The Constable all but scrambled to leave and it was only when the door slammed behind him that Royce took another breath, this time of relief.

“Was that very intelligent, Royce?”

He shrugged. And he smiled. Always a bad sign in Savannah’s memory, because it meant she was either going to be kissed out of her own self-cognizance or she was going to be tumbled onto the closest bit of furniture. She backed up, holding her hand out in warning. “Do not even think it, Royce Summerville.”

“Wouldn’t My Lord be more appropriate?”

She snorted in a ladylike manner. “As if you knew what appropriate was.

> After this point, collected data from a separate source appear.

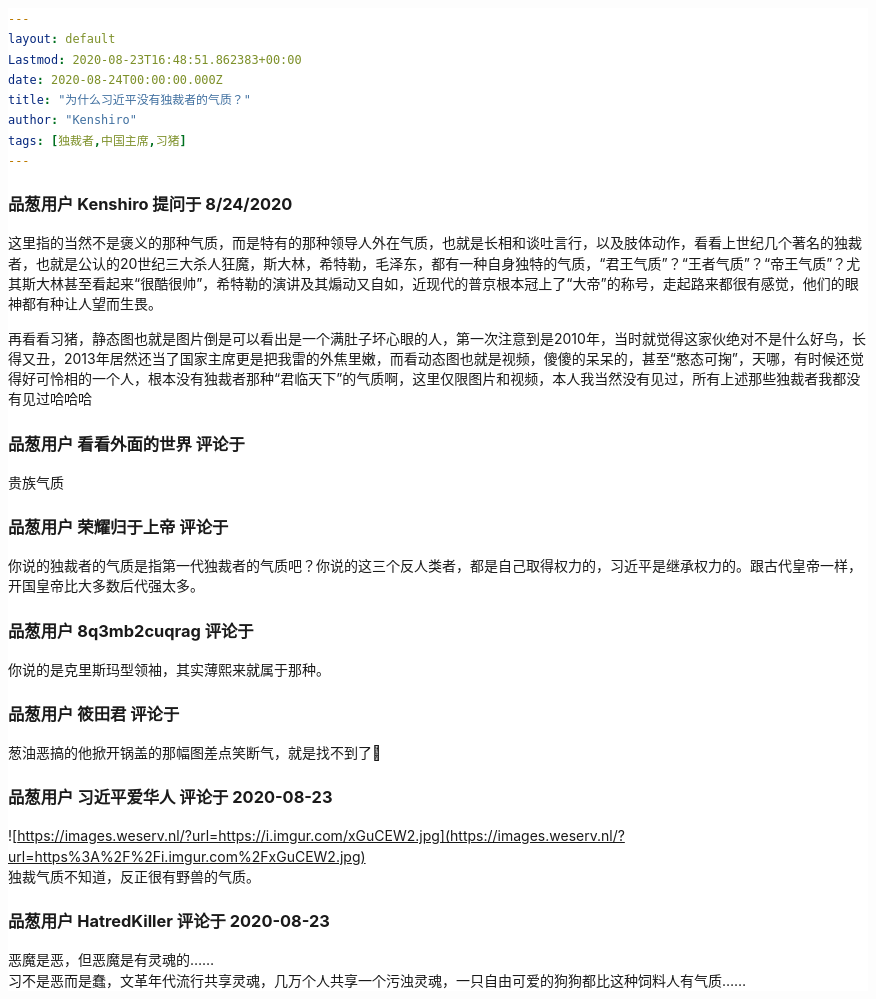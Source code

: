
 ```yaml
---
layout: default
Lastmod: 2020-08-23T16:48:51.862383+00:00
date: 2020-08-24T00:00:00.000Z
title: "为什么习近平没有独裁者的气质？"
author: "Kenshiro"
tags: [独裁者,中国主席,习猪]
---
```



### 品葱用户 **Kenshiro** 提问于 8/24/2020
    
这里指的当然不是褒义的那种气质，而是特有的那种领导人外在气质，也就是长相和谈吐言行，以及肢体动作，看看上世纪几个著名的独裁者，也就是公认的20世纪三大杀人狂魔，斯大林，希特勒，毛泽东，都有一种自身独特的气质，“君王气质”？“王者气质”？“帝王气质”？尤其斯大林甚至看起来“很酷很帅”，希特勒的演讲及其煽动又自如，近现代的普京根本冠上了“大帝”的称号，走起路来都很有感觉，他们的眼神都有种让人望而生畏。  
  
再看看习猪，静态图也就是图片倒是可以看出是一个满肚子坏心眼的人，第一次注意到是2010年，当时就觉得这家伙绝对不是什么好鸟，长得又丑，2013年居然还当了国家主席更是把我雷的外焦里嫩，而看动态图也就是视频，傻傻的呆呆的，甚至“憨态可掬”，天哪，有时候还觉得好可怜相的一个人，根本没有独裁者那种“君临天下”的气质啊，这里仅限图片和视频，本人我当然没有见过，所有上述那些独裁者我都没有见过哈哈哈
    
                

### 品葱用户 **看看外面的世界** 评论于 
        
贵族气质
        
                

### 品葱用户 **荣耀归于上帝** 评论于 
        
你说的独裁者的气质是指第一代独裁者的气质吧？你说的这三个反人类者，都是自己取得权力的，习近平是继承权力的。跟古代皇帝一样，开国皇帝比大多数后代强太多。
        
                

### 品葱用户 **8q3mb2cuqrag** 评论于 
        
你说的是克里斯玛型领袖，其实薄熙来就属于那种。
        
                

### 品葱用户 **筱田君** 评论于 
        
葱油恶搞的他掀开锅盖的那幅图差点笑断气，就是找不到了🤣
        
                

### 品葱用户 **习近平爱华人** 评论于 2020-08-23
        
![https://images.weserv.nl/?url=https://i.imgur.com/xGuCEW2.jpg](https://images.weserv.nl/?url=https%3A%2F%2Fi.imgur.com%2FxGuCEW2.jpg)  
独裁气质不知道，反正很有野兽的气质。
        
                

### 品葱用户 **HatredKiller** 评论于 2020-08-23
        
恶魔是恶，但恶魔是有灵魂的……  
习不是恶而是蠢，文革年代流行共享灵魂，几万个人共享一个污浊灵魂，一只自由可爱的狗狗都比这种饲料人有气质……
        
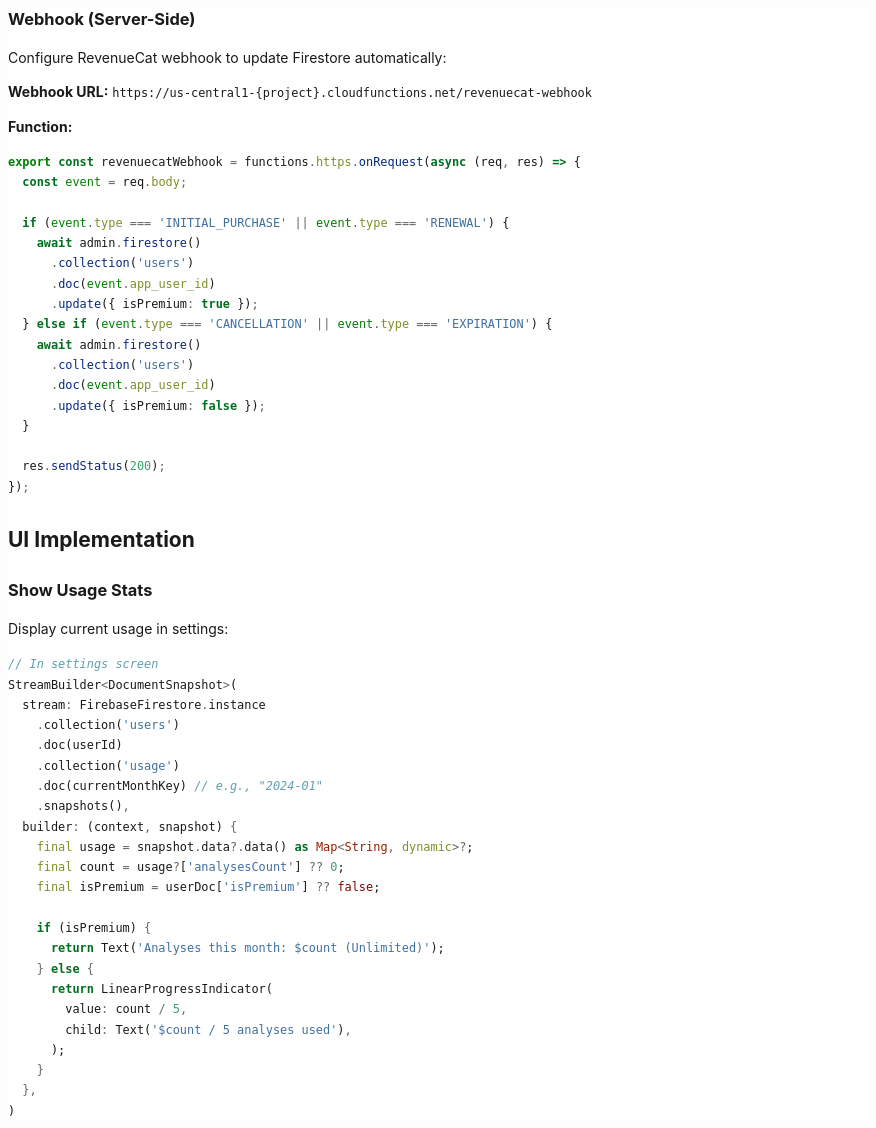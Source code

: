 ### Webhook (Server-Side)

Configure RevenueCat webhook to update Firestore automatically:

**Webhook URL:** `https://us-central1-{project}.cloudfunctions.net/revenuecat-webhook`

**Function:**
```typescript
export const revenuecatWebhook = functions.https.onRequest(async (req, res) => {
  const event = req.body;

  if (event.type === 'INITIAL_PURCHASE' || event.type === 'RENEWAL') {
    await admin.firestore()
      .collection('users')
      .doc(event.app_user_id)
      .update({ isPremium: true });
  } else if (event.type === 'CANCELLATION' || event.type === 'EXPIRATION') {
    await admin.firestore()
      .collection('users')
      .doc(event.app_user_id)
      .update({ isPremium: false });
  }

  res.sendStatus(200);
});
```

## UI Implementation

### Show Usage Stats

Display current usage in settings:

```dart
// In settings screen
StreamBuilder<DocumentSnapshot>(
  stream: FirebaseFirestore.instance
    .collection('users')
    .doc(userId)
    .collection('usage')
    .doc(currentMonthKey) // e.g., "2024-01"
    .snapshots(),
  builder: (context, snapshot) {
    final usage = snapshot.data?.data() as Map<String, dynamic>?;
    final count = usage?['analysesCount'] ?? 0;
    final isPremium = userDoc['isPremium'] ?? false;

    if (isPremium) {
      return Text('Analyses this month: $count (Unlimited)');
    } else {
      return LinearProgressIndicator(
        value: count / 5,
        child: Text('$count / 5 analyses used'),
      );
    }
  },
)
```
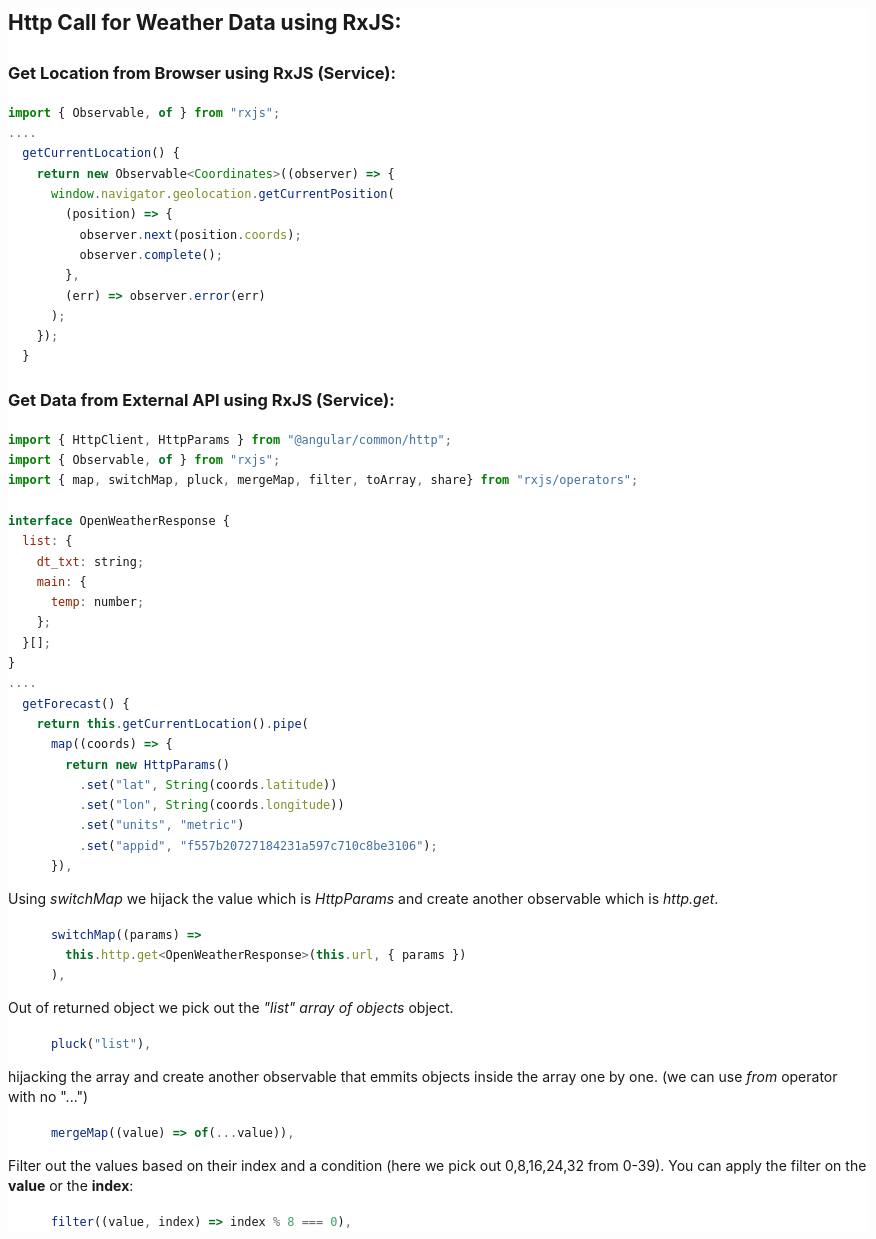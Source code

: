 ## Http Call for Weather Data using RxJS:
### Get Location from Browser using RxJS (Service):
```javascript
import { Observable, of } from "rxjs";
....
  getCurrentLocation() {
    return new Observable<Coordinates>((observer) => {
      window.navigator.geolocation.getCurrentPosition(
        (position) => {
          observer.next(position.coords);
          observer.complete();
        },
        (err) => observer.error(err)
      );
    });
  }
```
### Get Data from External API using RxJS (Service):
```javascript
import { HttpClient, HttpParams } from "@angular/common/http";
import { Observable, of } from "rxjs";
import { map, switchMap, pluck, mergeMap, filter, toArray, share} from "rxjs/operators";

interface OpenWeatherResponse {
  list: {
    dt_txt: string;
    main: {
      temp: number;
    };
  }[];
}
....
  getForecast() {
    return this.getCurrentLocation().pipe(
      map((coords) => {
        return new HttpParams()
          .set("lat", String(coords.latitude))
          .set("lon", String(coords.longitude))
          .set("units", "metric")
          .set("appid", "f557b20727184231a597c710c8be3106");
      }),
```
Using *switchMap* we hijack the value which is *HttpParams* and create another observable which is *http.get*.
```javascript
      switchMap((params) =>
        this.http.get<OpenWeatherResponse>(this.url, { params })
      ),
```
Out of returned object we pick out the *"list" array of objects* object.
```javascript
      pluck("list"),
```
hijacking the array and create another observable that emmits objects inside the array one by one. (we can use *from* operator with no "...")
```javascript
      mergeMap((value) => of(...value)),
```
Filter out the values based on their index and a condition (here we pick out 0,8,16,24,32 from 0-39). You can apply the filter on the __value__ or the __index__:
```javascript
      filter((value, index) => index % 8 === 0),
```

If I gave you two seconds, you’d have my skirts over my head in no time.”

“You do say the loveliest things, Blossom.”

“No,” she said firmly. “I demand two things first.”

Royce stopped his catlike stalking, eyes widening. “Which are?”

“You marry me first.”

He smiled wider. “And?”

“And you do something with that mess over there before I’m ill. I wasn’t joking about his smell.”

Royce’s frown returned and he glanced over at the Earl (deceased). “I’d rather forgotten about him.”

“Yes, well,” Savannah said with a sniff. “I haven’t. Now, I must go. I want to make some arrangements.”

Royce’s face was grim. “Why do I get the feeling that you’re escaping?”

She smiled, sashaying to the door. “We’ll find out if you can’t find me.”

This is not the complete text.